A habit of giving

As AKMA reminds us, new disasters have happened recently–Hurricane Stan and the earthquake in Pakistan–that seem to have fallen below the blogging radar. This is in addition to the longstanding disasters such as the continued mass starvation in Africa.

With environmental impacts due to global warming, and an increased population that is both more widely distributed and more dense, the events of this year are more likely to become the norm rather than the exception. We have seen thousands killed from earthquakes, flood, mudslides, and storms; these join those who die more slowly, less dramatically, from continuous warfare and starvation. Next year will, most likely, follow the patterns set this year and so on as a population grown too large for the world moves into areas vulnerable to natural events–not to mention unable to support the numbers.

No one is to ‘blame’ for being in the way of catastrophe, and as we know, any one of us could be the next victim. There are no safe spots where nothing is likely to happen; no places of invulnerability. To help others is to help ourselves; the days of geographical isolation are at an end and we have a responsibility to each other regardless of country, race, or religion.

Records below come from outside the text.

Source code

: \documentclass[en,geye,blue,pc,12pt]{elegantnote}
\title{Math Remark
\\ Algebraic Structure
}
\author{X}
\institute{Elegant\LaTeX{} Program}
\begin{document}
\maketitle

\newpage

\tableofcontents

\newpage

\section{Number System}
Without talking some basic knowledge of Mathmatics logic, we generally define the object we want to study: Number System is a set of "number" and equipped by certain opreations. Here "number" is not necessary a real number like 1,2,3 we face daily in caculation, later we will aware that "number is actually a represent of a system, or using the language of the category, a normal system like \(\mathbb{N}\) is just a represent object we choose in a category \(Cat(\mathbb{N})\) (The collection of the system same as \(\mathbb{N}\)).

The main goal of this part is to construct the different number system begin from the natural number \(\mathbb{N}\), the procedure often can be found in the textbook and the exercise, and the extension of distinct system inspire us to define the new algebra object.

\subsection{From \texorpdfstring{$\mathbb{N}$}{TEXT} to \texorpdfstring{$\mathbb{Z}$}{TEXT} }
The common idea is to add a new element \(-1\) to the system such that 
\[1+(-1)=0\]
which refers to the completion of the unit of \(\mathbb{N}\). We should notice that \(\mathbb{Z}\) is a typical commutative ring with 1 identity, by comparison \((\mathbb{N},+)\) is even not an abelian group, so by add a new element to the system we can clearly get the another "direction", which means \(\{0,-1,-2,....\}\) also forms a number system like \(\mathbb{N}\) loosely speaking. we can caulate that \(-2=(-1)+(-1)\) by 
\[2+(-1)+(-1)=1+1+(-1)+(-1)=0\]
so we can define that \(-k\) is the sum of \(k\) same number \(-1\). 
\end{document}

But if we react to each event in a frenzy, soon we’ll burn out and truly catastrophic events will go by with barely a blink. We’re seeing this with Pakistan: it’s not that people aren’t caring; it’s that we’ve just been through one cycle of frantic giving following another a short 8 months ago. It may get to a point where a country would gain help for having an ‘early’ disaster, as compared to a country having a disaster later in the year. Perhaps these countries could stage their catastrophes close to Christmas.

Rather than react impulsively (and stop reacting just as impulsively), we need to establish a habit of giving that will hopefully provide enough support for organizations that meet the needs of people in stricken communities. We should budget in a monthly donation, even if it’s only a few dollars, and contribute consistently: both to international relief organizations and those that are domestic. We should also look at organizations that help in the long-term: with education, family planning, support of basic human rights, and other means to improve overall quality of life.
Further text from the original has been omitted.